== Dataset ==

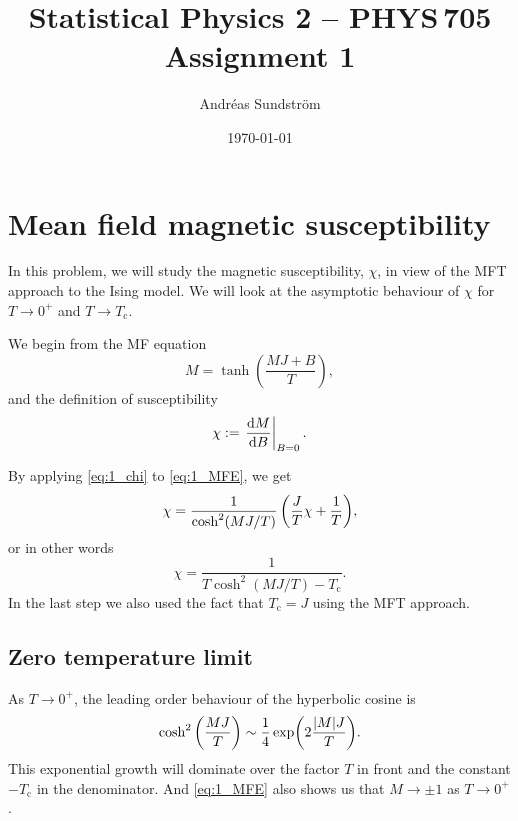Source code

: \documentclass[11pt,letter, swedish, english
]{article}
\newcommand{\Tc}{\ensuremath{T_{\text{c}}}}
\begin{document}




\title{Statistical Physics 2 -- PHYS\,705 \\
Assignment 1}
\author{Andréas Sundström}
\date{\today}

\maketitle


\section{Mean field magnetic susceptibility}
\renewcommand{\thesubsection}{\arabic{section} (\roman{subsection})}

In this problem, we will study the magnetic susceptibility, $\chi$, in
view of the MFT approach to the Ising model. We will look at the
asymptotic behaviour of $\chi$ for $T\to0^+$ and $T\to\Tc$.

We begin from the MF equation
\begin{equation}\label{eq:1_MFE}
M=\tanh(\frac{MJ + B}{T}),
\end{equation}
and the definition of susceptibility
\begin{equation}\label{eq:1_chi}
\chi:=\eval{\dv{M}{B}}_{B=0}.
\end{equation}

By applying \eqref{eq:1_chi} to \eqref{eq:1_MFE}, we get
\begin{equation}
\chi=\frac{1}{\cosh^2(MJ/T)}\, 
\qty(\frac{J}{T}\chi+\frac{1}{T}),
\end{equation}
or in other words
\begin{equation}\label{eq:1_chi_exact}
\chi=\frac{1}{T\cosh^2(MJ/T)-\Tc}.
\end{equation}
In the last step we also used the fact that $\Tc=J$ using the MFT approach.

\subsection{Zero temperature limit}
As $T\to0^+$, the leading order behaviour of the hyperbolic cosine is
\begin{equation}
\cosh^2\qty(\frac{MJ}{T})\sim \frac{1}{4}\exp(2\frac{\abs{M}J}{T}).
\end{equation}
This exponential growth will dominate over the factor $T$ in
front and the constant $-\Tc$ in the denominator. And \eqref{eq:1_MFE}
also shows us that $M\to\pm1$ as $T\to0^+$. 
\end{document}
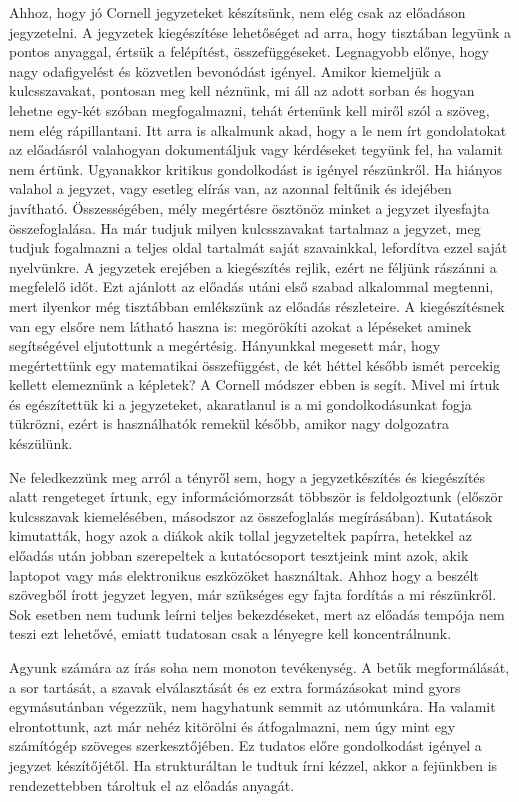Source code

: \documentclass[../Main.tex]{subfiles}
\begin{document}
\begin{flushleft}
Ahhoz, hogy jó Cornell jegyzeteket készítsünk, nem elég csak az előadáson jegyzetelni.
A jegyzetek kiegészítése lehetőséget ad arra, hogy tisztában legyünk a pontos anyaggal,
értsük a felépítést, összefüggéseket. Legnagyobb előnye, hogy nagy odafigyelést és
közvetlen bevonódást igényel. Amikor kiemeljük a kulcsszavakat, pontosan meg kell
néznünk, mi áll az adott sorban és hogyan lehetne egy-két szóban megfogalmazni, tehát
értenünk kell miről szól a szöveg, nem elég rápillantani. Itt arra is alkalmunk akad, hogy a
le nem írt gondolatokat az előadásról valahogyan dokumentáljuk vagy kérdéseket tegyünk
fel, ha valamit nem értünk. Ugyanakkor kritikus gondolkodást is igényel részünkről. Ha
hiányos valahol a jegyzet, vagy esetleg elírás van, az azonnal feltűnik és idejében
javítható. Összességében, mély megértésre ösztönöz minket a jegyzet ilyesfajta
összefoglalása. Ha már tudjuk milyen kulcsszavakat tartalmaz a jegyzet, meg tudjuk
fogalmazni a teljes oldal tartalmát saját szavainkkal, lefordítva ezzel saját nyelvünkre.
A jegyzetek erejében a kiegészítés rejlik, ezért ne féljünk rászánni a megfelelő időt. Ezt
ajánlott az előadás utáni első szabad alkalommal megtenni, mert ilyenkor még tisztábban
emlékszünk az előadás részleteire. A kiegészítésnek van egy elsőre nem látható haszna is:
megörökíti azokat a lépéseket aminek segítségével eljutottunk a megértésig. Hányunkkal
megesett már, hogy megértettünk egy matematikai összefüggést, de két héttel később
ismét percekig kellett elemeznünk a képletek? A Cornell módszer ebben is segít. Mivel mi
írtuk és egészítettük ki a jegyzeteket, akaratlanul is a mi gondolkodásunkat fogja tükrözni,
ezért is használhatók remekül később, amikor nagy dolgozatra készülünk.
\end{flushleft}

\begin{flushleft}
Ne feledkezzünk meg arról a tényről sem, hogy a jegyzetkészítés és kiegészítés alatt
rengeteget írtunk, egy információmorzsát többször is feldolgoztunk (először kulcsszavak
kiemelésében, másodszor az összefoglalás megírásában). Kutatások kimutatták, hogy azok
a diákok akik tollal jegyzeteltek papírra, hetekkel az előadás után jobban szerepeltek a
kutatócsoport tesztjeink mint azok, akik laptopot vagy más elektronikus eszközöket
használtak. Ahhoz hogy a beszélt szövegből írott jegyzet legyen, már szükséges egy fajta
fordítás a mi részünkről. Sok esetben nem tudunk leírni teljes bekezdéseket, mert az
előadás tempója nem teszi ezt lehetővé, emiatt tudatosan csak a lényegre kell
koncentrálnunk.

Agyunk számára az írás soha nem monoton tevékenység. A betűk megformálását, a sor
tartását, a szavak elválasztását és ez extra formázásokat mind gyors egymásutánban
végezzük, nem hagyhatunk semmit az utómunkára. Ha valamit elrontottunk, azt már
nehéz kitörölni és átfogalmazni, nem úgy mint egy számítógép szöveges szerkesztőjében.
Ez tudatos előre gondolkodást igényel a jegyzet készítőjétől. Ha strukturáltan le tudtuk
írni kézzel, akkor a fejünkben is rendezettebben tároltuk el az előadás anyagát.
\end{flushleft}
\end{document}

===

Where does the string "nagy" appear in the records? Copy every line that holds it.

§ **Written answer**
értsük a felépítést, összefüggéseket. Legnagyobb előnye, hogy nagy odafigyelést és
ezért is használhatók remekül később, amikor nagy dolgozatra készülünk.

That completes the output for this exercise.